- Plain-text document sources
▶

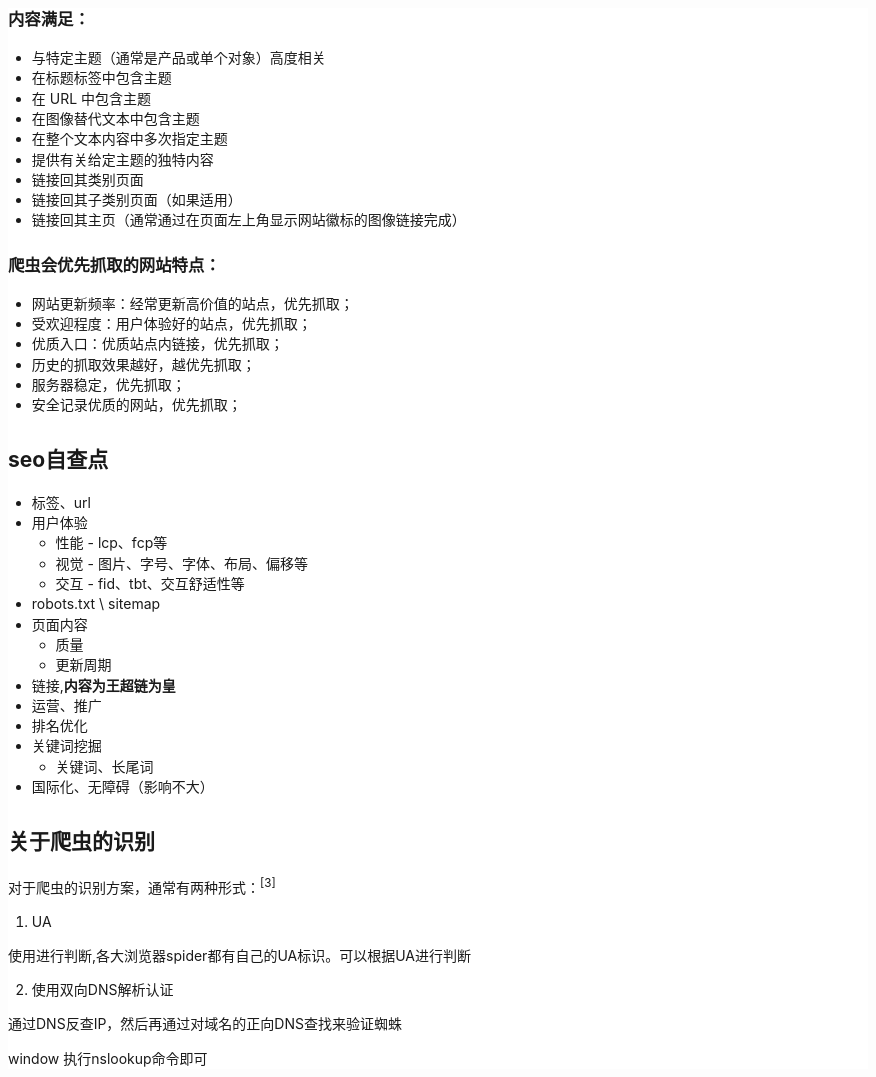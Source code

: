 
### 内容满足：

* 与特定主题（通常是产品或单个对象）高度相关
* 在标题标签中包含主题
* 在 URL 中包含主题
* 在图像替代文本中包含主题
* 在整个文本内容中多次指定主题
* 提供有关给定主题的独特内容
* 链接回其类别页面
* 链接回其子类别页面（如果适用）
* 链接回其主页（通常通过在页面左上角显示网站徽标的图像链接完成）

### 爬虫会优先抓取的网站特点：

* 网站更新频率：经常更新高价值的站点，优先抓取；
* 受欢迎程度：用户体验好的站点，优先抓取；
* 优质入口：优质站点内链接，优先抓取；
* 历史的抓取效果越好，越优先抓取；
* 服务器稳定，优先抓取；
* 安全记录优质的网站，优先抓取；

## seo自查点

* 标签、url
* 用户体验
  * 性能 - lcp、fcp等
  * 视觉 - 图片、字号、字体、布局、偏移等
  * 交互 - fid、tbt、交互舒适性等
* robots.txt \ sitemap
* 页面内容
  * 质量
  * 更新周期
* 链接,**内容为王超链为皇**
* 运营、推广
* 排名优化
* 关键词挖掘
  * 关键词、长尾词
* 国际化、无障碍（影响不大）

## 关于爬虫的识别

对于爬虫的识别方案，通常有两种形式：<sup>[3]</sup>

1. UA
  
使用进行判断,各大浏览器spider都有自己的UA标识。可以根据UA进行判断

2. 使用双向DNS解析认证

通过DNS反查IP，然后再通过对域名的正向DNS查找来验证蜘蛛

window 执行nslookup命令即可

◀

- WORK TO COMPLETE
Print exactly, and only, the lines running from the one that contains "2. 使用双向DNS解析认证" to the last line of the records above.

- EXERCISE SOLUTION
2. 使用双向DNS解析认证

通过DNS反查IP，然后再通过对域名的正向DNS查找来验证蜘蛛

window 执行nslookup命令即可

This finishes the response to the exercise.